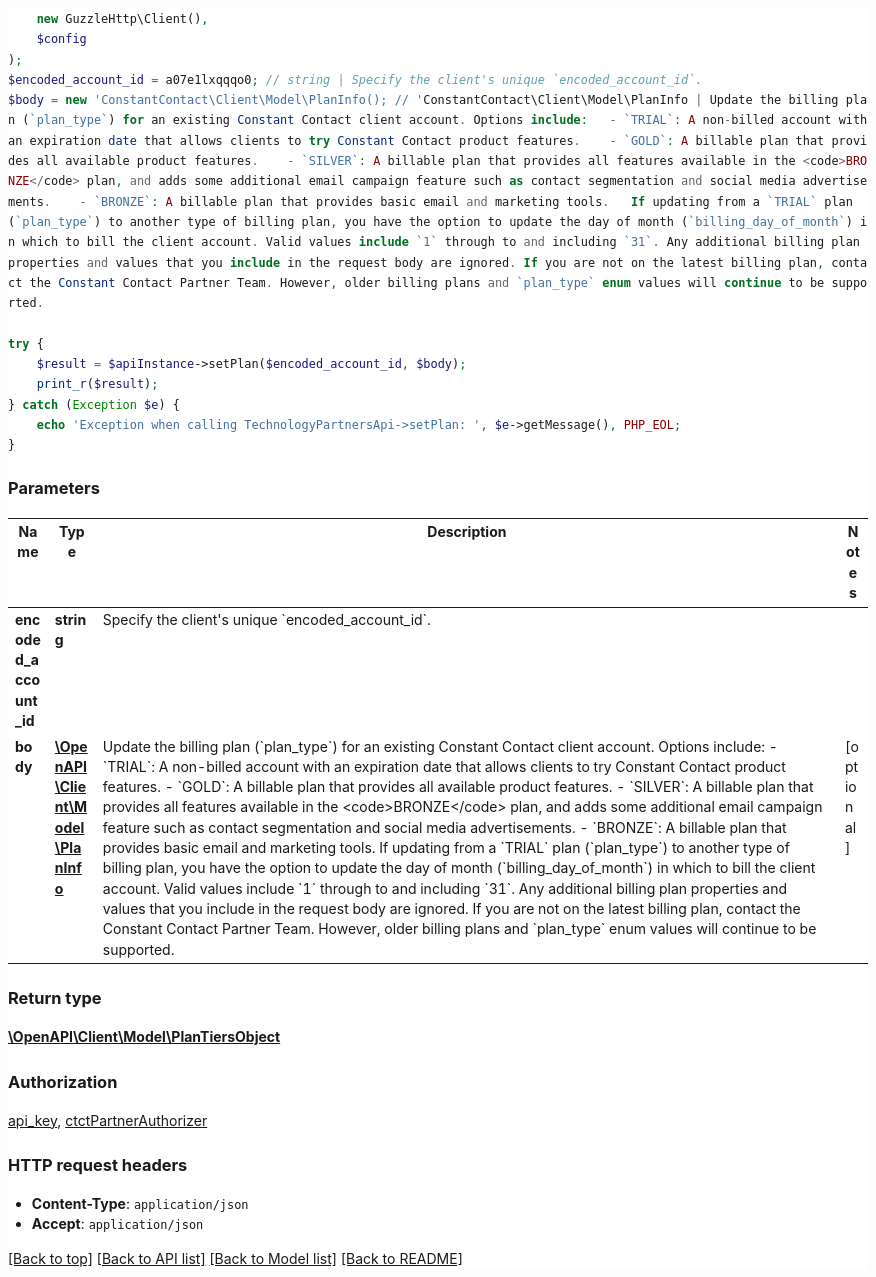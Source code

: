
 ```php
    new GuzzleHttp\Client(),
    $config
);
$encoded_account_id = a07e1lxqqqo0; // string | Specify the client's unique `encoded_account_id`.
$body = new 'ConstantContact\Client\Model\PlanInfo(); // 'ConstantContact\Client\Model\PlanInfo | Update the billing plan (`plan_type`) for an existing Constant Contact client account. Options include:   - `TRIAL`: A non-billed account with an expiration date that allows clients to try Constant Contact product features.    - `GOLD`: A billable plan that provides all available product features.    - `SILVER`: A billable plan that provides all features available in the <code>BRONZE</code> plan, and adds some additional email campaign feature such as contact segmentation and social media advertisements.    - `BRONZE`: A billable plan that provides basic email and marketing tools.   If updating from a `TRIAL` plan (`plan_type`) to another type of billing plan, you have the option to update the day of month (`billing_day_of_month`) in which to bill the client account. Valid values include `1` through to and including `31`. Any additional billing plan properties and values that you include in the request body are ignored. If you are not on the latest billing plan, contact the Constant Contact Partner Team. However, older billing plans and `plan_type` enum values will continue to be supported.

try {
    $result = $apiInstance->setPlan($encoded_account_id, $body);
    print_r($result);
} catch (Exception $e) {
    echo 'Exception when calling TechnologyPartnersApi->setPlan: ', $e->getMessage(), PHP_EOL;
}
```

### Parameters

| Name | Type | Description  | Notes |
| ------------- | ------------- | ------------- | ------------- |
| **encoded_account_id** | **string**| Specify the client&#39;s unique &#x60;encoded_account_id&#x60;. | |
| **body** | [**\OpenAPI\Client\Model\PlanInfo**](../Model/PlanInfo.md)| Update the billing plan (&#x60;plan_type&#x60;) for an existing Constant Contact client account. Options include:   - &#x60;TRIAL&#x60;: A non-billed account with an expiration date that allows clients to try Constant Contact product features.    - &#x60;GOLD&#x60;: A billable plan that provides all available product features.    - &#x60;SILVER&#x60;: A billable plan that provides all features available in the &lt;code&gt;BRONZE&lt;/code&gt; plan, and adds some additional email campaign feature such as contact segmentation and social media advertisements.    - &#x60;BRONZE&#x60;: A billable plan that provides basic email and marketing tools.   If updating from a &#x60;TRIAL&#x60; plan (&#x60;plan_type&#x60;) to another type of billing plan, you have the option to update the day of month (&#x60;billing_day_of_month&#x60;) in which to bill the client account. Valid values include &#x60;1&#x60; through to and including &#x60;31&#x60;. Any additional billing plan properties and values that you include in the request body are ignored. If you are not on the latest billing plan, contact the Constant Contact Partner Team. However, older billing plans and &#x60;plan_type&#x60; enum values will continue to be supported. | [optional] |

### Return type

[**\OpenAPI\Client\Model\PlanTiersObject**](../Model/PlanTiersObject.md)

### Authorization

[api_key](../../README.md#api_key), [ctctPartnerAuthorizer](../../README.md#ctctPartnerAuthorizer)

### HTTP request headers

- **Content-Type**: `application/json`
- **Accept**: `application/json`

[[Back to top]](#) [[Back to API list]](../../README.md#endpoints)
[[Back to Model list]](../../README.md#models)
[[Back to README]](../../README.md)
==
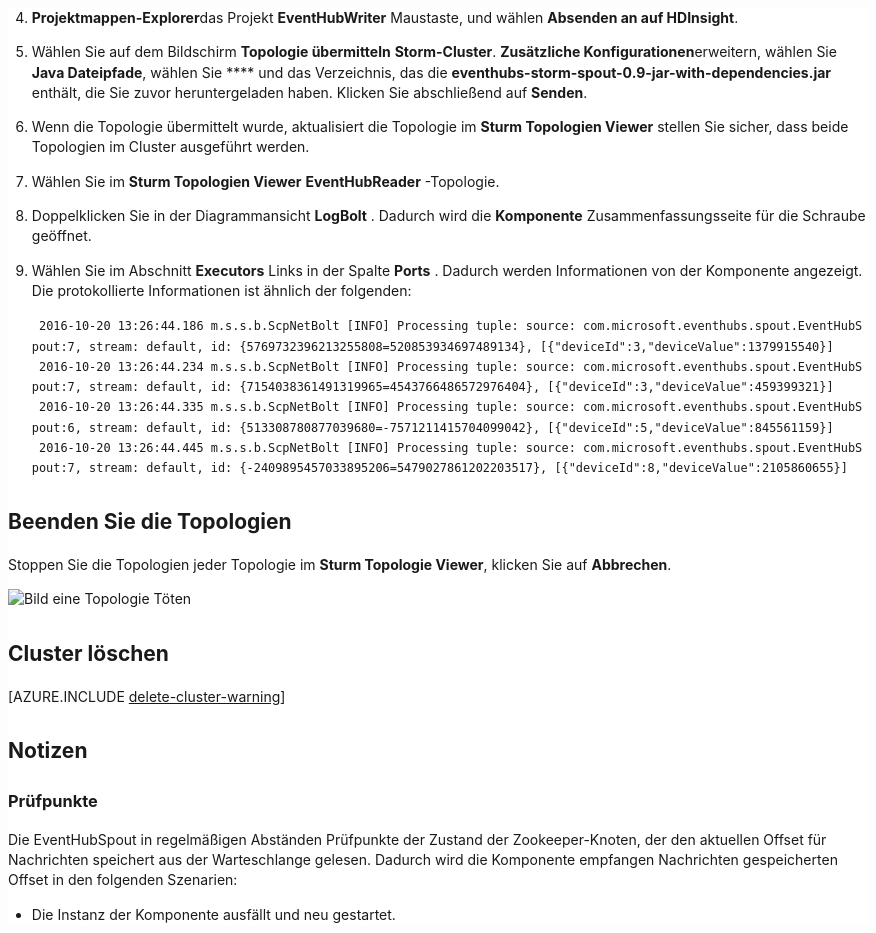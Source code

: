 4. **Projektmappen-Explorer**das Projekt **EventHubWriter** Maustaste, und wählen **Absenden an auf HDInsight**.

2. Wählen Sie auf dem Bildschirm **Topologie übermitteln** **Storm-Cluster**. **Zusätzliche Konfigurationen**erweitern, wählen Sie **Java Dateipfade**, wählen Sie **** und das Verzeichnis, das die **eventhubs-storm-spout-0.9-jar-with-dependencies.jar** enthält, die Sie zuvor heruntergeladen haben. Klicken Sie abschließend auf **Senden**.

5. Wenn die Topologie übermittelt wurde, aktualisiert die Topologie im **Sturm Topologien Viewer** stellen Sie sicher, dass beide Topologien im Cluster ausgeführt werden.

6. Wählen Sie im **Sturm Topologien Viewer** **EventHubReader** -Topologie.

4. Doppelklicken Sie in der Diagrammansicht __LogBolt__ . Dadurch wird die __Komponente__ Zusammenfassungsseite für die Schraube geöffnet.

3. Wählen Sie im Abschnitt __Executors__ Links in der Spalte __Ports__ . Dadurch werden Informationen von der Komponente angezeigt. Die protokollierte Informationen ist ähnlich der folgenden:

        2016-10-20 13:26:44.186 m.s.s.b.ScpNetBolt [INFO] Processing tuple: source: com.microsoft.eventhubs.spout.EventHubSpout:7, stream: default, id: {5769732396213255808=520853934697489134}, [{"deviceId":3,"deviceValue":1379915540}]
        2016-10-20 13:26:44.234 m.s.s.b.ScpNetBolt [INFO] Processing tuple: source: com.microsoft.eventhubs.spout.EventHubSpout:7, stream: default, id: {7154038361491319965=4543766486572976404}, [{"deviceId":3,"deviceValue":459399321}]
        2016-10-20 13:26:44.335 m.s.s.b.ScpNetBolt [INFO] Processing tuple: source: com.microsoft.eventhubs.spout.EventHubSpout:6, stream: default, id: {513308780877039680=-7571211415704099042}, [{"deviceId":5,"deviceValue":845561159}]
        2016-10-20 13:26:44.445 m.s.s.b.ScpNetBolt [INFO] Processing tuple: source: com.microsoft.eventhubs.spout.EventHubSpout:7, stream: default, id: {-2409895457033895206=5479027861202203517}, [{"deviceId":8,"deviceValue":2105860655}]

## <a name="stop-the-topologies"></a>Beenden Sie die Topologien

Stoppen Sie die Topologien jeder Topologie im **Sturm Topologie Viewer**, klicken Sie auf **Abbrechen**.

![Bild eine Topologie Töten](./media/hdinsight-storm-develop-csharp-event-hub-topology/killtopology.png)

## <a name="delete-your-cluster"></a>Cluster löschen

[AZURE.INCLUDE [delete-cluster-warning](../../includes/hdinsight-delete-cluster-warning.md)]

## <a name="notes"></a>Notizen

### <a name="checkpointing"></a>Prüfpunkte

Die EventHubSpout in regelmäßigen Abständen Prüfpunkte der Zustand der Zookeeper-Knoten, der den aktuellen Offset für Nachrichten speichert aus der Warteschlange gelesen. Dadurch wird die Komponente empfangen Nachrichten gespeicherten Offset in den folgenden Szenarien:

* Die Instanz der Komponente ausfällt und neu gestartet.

Brief
From the data above, show each line that contains "wird".

Solution to the exercise
4. Doppelklicken Sie in der Diagrammansicht __LogBolt__ . Dadurch wird die __Komponente__ Zusammenfassungsseite für die Schraube geöffnet.
Die EventHubSpout in regelmäßigen Abständen Prüfpunkte der Zustand der Zookeeper-Knoten, der den aktuellen Offset für Nachrichten speichert aus der Warteschlange gelesen. Dadurch wird die Komponente empfangen Nachrichten gespeicherten Offset in den folgenden Szenarien:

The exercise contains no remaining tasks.